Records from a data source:
****************************************

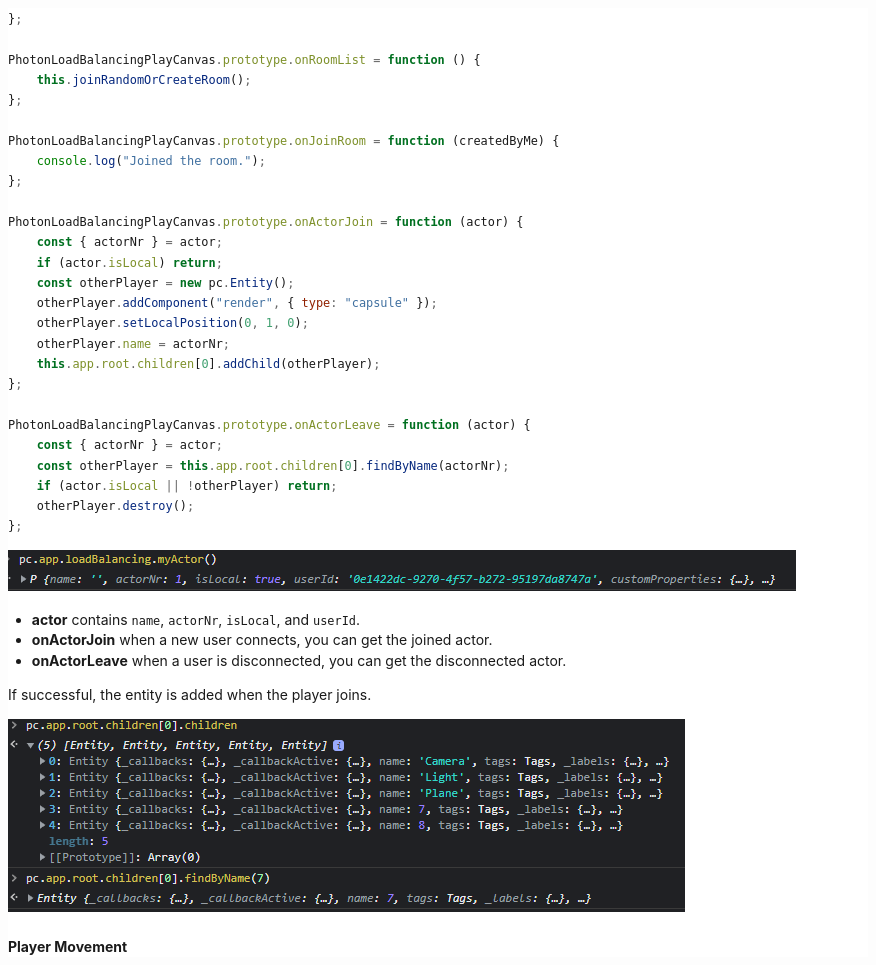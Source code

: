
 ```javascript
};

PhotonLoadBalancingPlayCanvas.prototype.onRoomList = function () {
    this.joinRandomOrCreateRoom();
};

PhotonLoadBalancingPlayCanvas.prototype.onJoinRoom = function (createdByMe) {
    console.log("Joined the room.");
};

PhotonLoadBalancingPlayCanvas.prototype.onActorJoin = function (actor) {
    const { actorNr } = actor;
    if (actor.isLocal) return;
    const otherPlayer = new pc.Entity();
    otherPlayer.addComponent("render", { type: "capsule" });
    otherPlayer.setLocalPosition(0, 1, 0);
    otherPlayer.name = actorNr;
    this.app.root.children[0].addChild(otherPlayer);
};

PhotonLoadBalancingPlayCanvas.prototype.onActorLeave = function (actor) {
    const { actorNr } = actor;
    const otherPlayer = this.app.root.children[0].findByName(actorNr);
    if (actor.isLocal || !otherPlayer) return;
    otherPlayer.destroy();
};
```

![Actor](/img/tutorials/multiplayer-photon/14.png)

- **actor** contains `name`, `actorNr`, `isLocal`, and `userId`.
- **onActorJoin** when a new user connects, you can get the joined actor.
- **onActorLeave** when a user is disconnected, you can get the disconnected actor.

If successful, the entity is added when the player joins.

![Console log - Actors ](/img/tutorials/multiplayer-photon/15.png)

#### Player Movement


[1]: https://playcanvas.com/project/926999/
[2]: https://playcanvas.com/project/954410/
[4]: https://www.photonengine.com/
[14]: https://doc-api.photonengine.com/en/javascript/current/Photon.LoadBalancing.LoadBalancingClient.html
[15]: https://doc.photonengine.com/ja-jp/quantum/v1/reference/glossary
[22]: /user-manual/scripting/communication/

****************************************

• Exercise requirements
Out of the entries, report each line that contains the word "onActorJoin".

• Answer to the exercise
PhotonLoadBalancingPlayCanvas.prototype.onActorJoin = function (actor) {
- **onActorJoin** when a new user connects, you can get the joined actor.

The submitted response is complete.